((

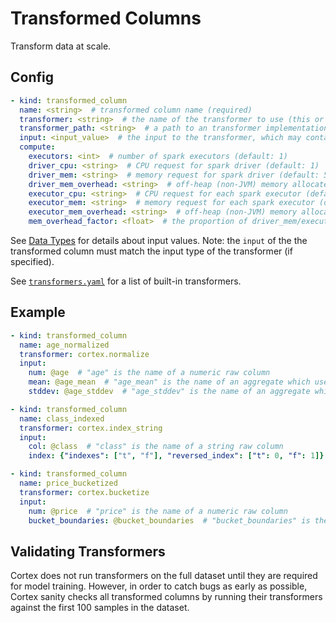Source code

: # Transformed Columns

Transform data at scale.

## Config

```yaml
- kind: transformed_column
  name: <string>  # transformed column name (required)
  transformer: <string>  # the name of the transformer to use (this or transformer_path must be specified)
  transformer_path: <string>  # a path to an transformer implementation file (this or transformer must be specified)
  input: <input_value>  # the input to the transformer, which may contain references to columns, constants, and aggregates (e.g. @column1) (required)
  compute:
    executors: <int>  # number of spark executors (default: 1)
    driver_cpu: <string>  # CPU request for spark driver (default: 1)
    driver_mem: <string>  # memory request for spark driver (default: 500Mi)
    driver_mem_overhead: <string>  # off-heap (non-JVM) memory allocated to the driver (overrides mem_overhead_factor) (default: min[driver_mem * 0.4, 384Mi])
    executor_cpu: <string>  # CPU request for each spark executor (default: 1)
    executor_mem: <string>  # memory request for each spark executor (default: 500Mi)
    executor_mem_overhead: <string>  # off-heap (non-JVM) memory allocated to each executor (overrides mem_overhead_factor) (default: min[executor_mem * 0.4, 384Mi])
    mem_overhead_factor: <float>  # the proportion of driver_mem/executor_mem which will be additionally allocated for off-heap (non-JVM) memory (default: 0.4)
```

See [Data Types](data-types.md) for details about input values. Note: the `input` of the the transformed column must match the input type of the transformer (if specified).

See <!-- CORTEX_VERSION_MINOR -->[`transformers.yaml`](https://github.com/cortexlabs/cortex/blob/0.4/pkg/transformers/transformers.yaml) for a list of built-in transformers.

## Example

```yaml
- kind: transformed_column
  name: age_normalized
  transformer: cortex.normalize
  input:
    num: @age  # "age" is the name of a numeric raw column
    mean: @age_mean  # "age_mean" is the name of an aggregate which used the cortex.mean aggregator
    stddev: @age_stddev  # "age_stddev" is the name of an aggregate which used the cortex.stddev aggregator

- kind: transformed_column
  name: class_indexed
  transformer: cortex.index_string
  input:
    col: @class  # "class" is the name of a string raw column
    index: {"indexes": ["t", "f"], "reversed_index": ["t": 0, "f": 1]}  # a value to be used as the index

- kind: transformed_column
  name: price_bucketized
  transformer: cortex.bucketize
  input:
    num: @price  # "price" is the name of a numeric raw column
    bucket_boundaries: @bucket_boundaries  # "bucket_boundaries" is the name of a [FLOAT] constant
```

## Validating Transformers

Cortex does not run transformers on the full dataset until they are required for model training. However, in order to catch bugs as early as possible, Cortex sanity checks all transformed columns by running their transformers against the first 100 samples in the dataset.
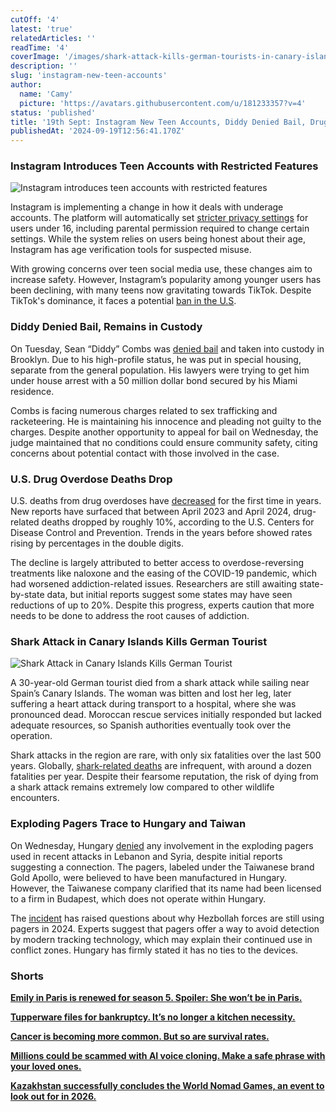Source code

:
 ```yaml
---
cutOff: '4'
latest: 'true'
relatedArticles: ''
readTime: '4'
coverImage: '/images/shark-attack-kills-german-tourists-in-canary-islands-MxMz.jpg'
description: ''
slug: 'instagram-new-teen-accounts'
author:
  name: 'Camy'
  picture: 'https://avatars.githubusercontent.com/u/181233357?v=4'
status: 'published'
title: '19th Sept: Instagram New Teen Accounts, Diddy Denied Bail, Drug Overdoses Drop'
publishedAt: '2024-09-19T12:56:41.170Z'
---
```


### Instagram Introduces Teen Accounts with Restricted Features

![Instagram introduces teen accounts with restricted features](/images/instagram-introduces-teen-accounts-with-restricted-features-QzMz.jpg)

Instagram is implementing a change in how it deals with underage accounts. The platform will automatically set [stricter privacy settings](https://www.npr.org/2024/09/17/g-s1-23181/instagram-teen-accounts-private-meta-child-safety) for users under 16, including parental permission required to change certain settings. While the system relies on users being honest about their age, Instagram has age verification tools for suspected misuse.

With growing concerns over teen social media use, these changes aim to increase safety. However, Instagram’s popularity among younger users has been declining, with many teens now gravitating towards TikTok. Despite TikTok's dominance, it faces a potential [ban in the U.S](https://www.bbc.com/news/technology-53476117).

### Diddy Denied Bail, Remains in Custody

On Tuesday, Sean “Diddy” Combs was [denied bail](https://www.bbc.com/news/articles/c5y3x50jy15o) and taken into custody in Brooklyn. Due to his high-profile status, he was put in special housing, separate from the general population. His lawyers were trying to get him under house arrest with a 50 million dollar bond secured by his Miami residence. 

Combs is facing numerous charges related to sex trafficking and racketeering. He is maintaining his innocence and pleading not guilty to the charges. Despite another opportunity to appeal for bail on Wednesday, the judge maintained that no conditions could ensure community safety, citing concerns about potential contact with those involved in the case.

### U.S. Drug Overdose Deaths Drop

U.S. deaths from drug overdoses have [decreased](https://www.cdc.gov/nchs/nvss/vsrr/drug-overdose-data.htm) for the first time in years. New reports have surfaced that between April 2023 and April 2024, drug-related deaths dropped by roughly 10%, according to the U.S. Centers for Disease Control and Prevention. Trends in the years before showed rates rising by percentages in the double digits. 

The decline is largely attributed to better access to overdose-reversing treatments like naloxone and the easing of the COVID-19 pandemic, which had worsened addiction-related issues. Researchers are still awaiting state-by-state data, but initial reports suggest some states may have seen reductions of up to 20%. Despite this progress, experts caution that more needs to be done to address the root causes of addiction.

### Shark Attack in Canary Islands Kills German Tourist

![Shark Attack in Canary Islands Kills German Tourist](/images/shark-attack-kills-german-tourists-in-canary-islands-kwNz.jpg)

A 30-year-old German tourist died from a shark attack while sailing near Spain’s Canary Islands. The woman was bitten and lost her leg, later suffering a heart attack during transport to a hospital, where she was pronounced dead. Moroccan rescue services initially responded but lacked adequate resources, so Spanish authorities eventually took over the operation.

Shark attacks in the region are rare, with only six fatalities over the last 500 years. Globally, [shark-related deaths](https://www.floridamuseum.ufl.edu/shark-attacks/yearly-worldwide-summary/) are infrequent, with around a dozen fatalities per year. Despite their fearsome reputation, the risk of dying from a shark attack remains extremely low compared to other wildlife encounters.

### Exploding Pagers Trace to Hungary and Taiwan

On Wednesday, Hungary [denied](https://www.politico.eu/article/hungary-exploding-pages-never-country-hezbollah-viktor-orban/) any involvement in the exploding pagers used in recent attacks in Lebanon and Syria, despite initial reports suggesting a connection. The pagers, labeled under the Taiwanese brand Gold Apollo, were believed to have been manufactured in Hungary. However, the Taiwanese company clarified that its name had been licensed to a firm in Budapest, which does not operate within Hungary.

The [incident](https://www.bbc.com/news/articles/cz04m913m49o) has raised questions about why Hezbollah forces are still using pagers in 2024. Experts suggest that pagers offer a way to avoid detection by modern tracking technology, which may explain their continued use in conflict zones. Hungary has firmly stated it has no ties to the devices.

### Shorts 

[**Emily in Paris is renewed for season 5. Spoiler: She won’t be in Paris.**](https://www.netflix.com/tudum/articles/emily-in-paris-season-5-cast-release-date-news) 

[**Tupperware files for bankruptcy. It’s no longer a kitchen necessity.**](https://www.npr.org/2024/09/18/nx-s1-5115873/tupperware-bankruptcy) 

[**Cancer is becoming more common. But so are survival rates.**](https://www.npr.org/sections/shots-health-news/2024/09/18/nx-s1-5076874/report-cancer-diagnoses-survival-young-adults)

[**Millions could be scammed with AI voice cloning. Make a safe phrase with your loved ones.**](https://edition.cnn.com/2024/09/18/tech/ai-voice-cloning-scam-warning/index.html)

[**Kazakhstan successfully concludes the World Nomad Games, an event to look out for in 2026.**](https://www.bbc.com/travel/article/20240912-world-nomad-games-the-spectacular-olympics-of-central-asia)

))

**WORK TO COMPLETE:** Please go through the data above and copy every line that has the word "specified".

**ANSWER TO THIS PROBLEM:**
  transformer: <string>  # the name of the transformer to use (this or transformer_path must be specified)
  transformer_path: <string>  # a path to an transformer implementation file (this or transformer must be specified)
See [Data Types](data-types.md) for details about input values. Note: the `input` of the the transformed column must match the input type of the transformer (if specified).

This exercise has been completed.